WHAT THE TASK ASKS: Repeat exactly, and only, the lines below starting at the line that contains "- Visual inspections" and ending at the line that contains "- The dimensions, alignment, and", inclusive of both.

ENTRIES SUPPLIED:
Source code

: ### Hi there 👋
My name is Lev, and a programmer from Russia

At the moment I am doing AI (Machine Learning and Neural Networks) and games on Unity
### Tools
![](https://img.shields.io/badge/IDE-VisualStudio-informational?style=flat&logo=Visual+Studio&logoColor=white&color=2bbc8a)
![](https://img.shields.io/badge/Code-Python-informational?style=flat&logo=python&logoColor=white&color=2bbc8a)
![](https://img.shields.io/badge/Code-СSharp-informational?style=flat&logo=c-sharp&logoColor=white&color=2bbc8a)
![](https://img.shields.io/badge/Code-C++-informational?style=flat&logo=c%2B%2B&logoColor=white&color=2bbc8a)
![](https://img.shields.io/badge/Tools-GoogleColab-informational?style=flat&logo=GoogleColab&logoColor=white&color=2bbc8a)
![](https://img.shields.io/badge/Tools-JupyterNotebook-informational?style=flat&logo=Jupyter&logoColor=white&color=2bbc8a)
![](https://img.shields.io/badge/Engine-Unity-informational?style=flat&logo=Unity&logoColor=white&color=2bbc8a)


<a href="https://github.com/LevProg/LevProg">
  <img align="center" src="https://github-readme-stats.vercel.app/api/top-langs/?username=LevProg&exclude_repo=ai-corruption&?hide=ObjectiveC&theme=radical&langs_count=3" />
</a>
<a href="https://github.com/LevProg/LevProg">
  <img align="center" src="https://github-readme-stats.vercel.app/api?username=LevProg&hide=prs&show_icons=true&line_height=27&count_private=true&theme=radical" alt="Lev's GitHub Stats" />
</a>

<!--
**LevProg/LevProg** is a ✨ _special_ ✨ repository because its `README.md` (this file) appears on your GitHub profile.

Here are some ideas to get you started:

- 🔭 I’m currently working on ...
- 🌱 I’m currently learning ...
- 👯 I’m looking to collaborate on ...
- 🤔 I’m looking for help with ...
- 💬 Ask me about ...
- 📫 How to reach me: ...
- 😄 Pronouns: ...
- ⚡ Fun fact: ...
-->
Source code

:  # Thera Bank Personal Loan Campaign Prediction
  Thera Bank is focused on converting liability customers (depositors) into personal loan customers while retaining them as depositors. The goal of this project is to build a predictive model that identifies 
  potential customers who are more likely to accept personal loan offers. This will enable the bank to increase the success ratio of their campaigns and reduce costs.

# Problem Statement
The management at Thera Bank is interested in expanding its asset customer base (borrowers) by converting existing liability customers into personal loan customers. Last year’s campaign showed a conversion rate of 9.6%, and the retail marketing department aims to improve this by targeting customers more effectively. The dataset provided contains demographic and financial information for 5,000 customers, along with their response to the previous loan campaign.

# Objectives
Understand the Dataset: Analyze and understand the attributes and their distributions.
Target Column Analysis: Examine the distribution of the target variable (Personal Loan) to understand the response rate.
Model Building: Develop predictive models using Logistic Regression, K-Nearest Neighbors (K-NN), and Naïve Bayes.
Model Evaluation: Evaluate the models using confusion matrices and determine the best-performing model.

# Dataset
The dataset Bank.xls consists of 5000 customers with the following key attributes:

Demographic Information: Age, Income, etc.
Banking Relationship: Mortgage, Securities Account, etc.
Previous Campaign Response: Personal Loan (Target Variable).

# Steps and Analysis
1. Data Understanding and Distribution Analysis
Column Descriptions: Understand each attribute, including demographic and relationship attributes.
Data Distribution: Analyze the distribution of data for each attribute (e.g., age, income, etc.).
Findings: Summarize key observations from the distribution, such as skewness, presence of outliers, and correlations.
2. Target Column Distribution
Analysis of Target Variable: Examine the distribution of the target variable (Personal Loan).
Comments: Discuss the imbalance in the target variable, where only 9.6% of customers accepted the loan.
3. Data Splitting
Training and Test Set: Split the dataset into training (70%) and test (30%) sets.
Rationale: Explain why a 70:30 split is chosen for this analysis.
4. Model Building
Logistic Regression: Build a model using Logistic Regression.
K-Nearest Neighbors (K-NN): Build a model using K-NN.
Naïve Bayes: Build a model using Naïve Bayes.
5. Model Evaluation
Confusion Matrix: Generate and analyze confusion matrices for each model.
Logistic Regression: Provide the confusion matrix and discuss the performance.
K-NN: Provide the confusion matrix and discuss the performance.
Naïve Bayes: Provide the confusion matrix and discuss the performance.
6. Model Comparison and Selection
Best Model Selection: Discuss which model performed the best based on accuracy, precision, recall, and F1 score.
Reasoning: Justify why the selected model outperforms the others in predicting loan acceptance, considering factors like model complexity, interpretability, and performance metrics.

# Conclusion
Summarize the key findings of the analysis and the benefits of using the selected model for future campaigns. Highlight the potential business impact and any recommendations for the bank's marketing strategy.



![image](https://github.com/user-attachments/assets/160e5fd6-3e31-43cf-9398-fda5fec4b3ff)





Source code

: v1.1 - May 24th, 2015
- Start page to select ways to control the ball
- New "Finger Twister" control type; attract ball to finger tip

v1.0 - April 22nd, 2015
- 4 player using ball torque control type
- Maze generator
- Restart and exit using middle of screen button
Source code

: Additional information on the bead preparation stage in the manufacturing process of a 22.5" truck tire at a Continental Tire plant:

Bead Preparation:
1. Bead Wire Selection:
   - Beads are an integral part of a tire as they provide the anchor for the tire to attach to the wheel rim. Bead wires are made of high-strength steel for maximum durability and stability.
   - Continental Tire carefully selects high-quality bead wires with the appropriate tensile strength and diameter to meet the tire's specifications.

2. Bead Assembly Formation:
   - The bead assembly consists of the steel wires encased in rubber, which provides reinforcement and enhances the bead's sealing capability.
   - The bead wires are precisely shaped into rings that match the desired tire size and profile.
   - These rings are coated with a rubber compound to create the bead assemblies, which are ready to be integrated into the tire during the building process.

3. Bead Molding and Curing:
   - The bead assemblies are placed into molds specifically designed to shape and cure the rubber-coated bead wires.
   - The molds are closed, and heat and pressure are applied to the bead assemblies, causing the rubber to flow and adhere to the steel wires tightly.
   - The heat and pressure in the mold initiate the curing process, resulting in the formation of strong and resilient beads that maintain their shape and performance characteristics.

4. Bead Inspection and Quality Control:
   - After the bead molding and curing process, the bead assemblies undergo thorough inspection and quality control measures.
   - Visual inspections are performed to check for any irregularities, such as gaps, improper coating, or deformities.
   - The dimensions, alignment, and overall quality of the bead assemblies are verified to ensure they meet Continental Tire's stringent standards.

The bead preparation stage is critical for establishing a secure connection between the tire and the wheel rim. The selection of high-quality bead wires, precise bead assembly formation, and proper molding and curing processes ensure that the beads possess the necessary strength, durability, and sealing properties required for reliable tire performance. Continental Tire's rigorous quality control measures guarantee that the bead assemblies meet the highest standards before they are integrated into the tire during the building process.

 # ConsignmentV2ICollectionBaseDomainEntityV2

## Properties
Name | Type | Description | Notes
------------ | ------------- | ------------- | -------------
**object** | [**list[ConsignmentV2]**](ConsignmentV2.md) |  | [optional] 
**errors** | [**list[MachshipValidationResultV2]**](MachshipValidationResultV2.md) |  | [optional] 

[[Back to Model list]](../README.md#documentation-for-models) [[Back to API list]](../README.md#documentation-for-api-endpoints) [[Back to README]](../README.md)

SOLUTION TO THE PROBLEM:
   - Visual inspections are performed to check for any irregularities, such as gaps, improper coating, or deformities.
   - The dimensions, alignment, and overall quality of the bead assemblies are verified to ensure they meet Continental Tire's stringent standards.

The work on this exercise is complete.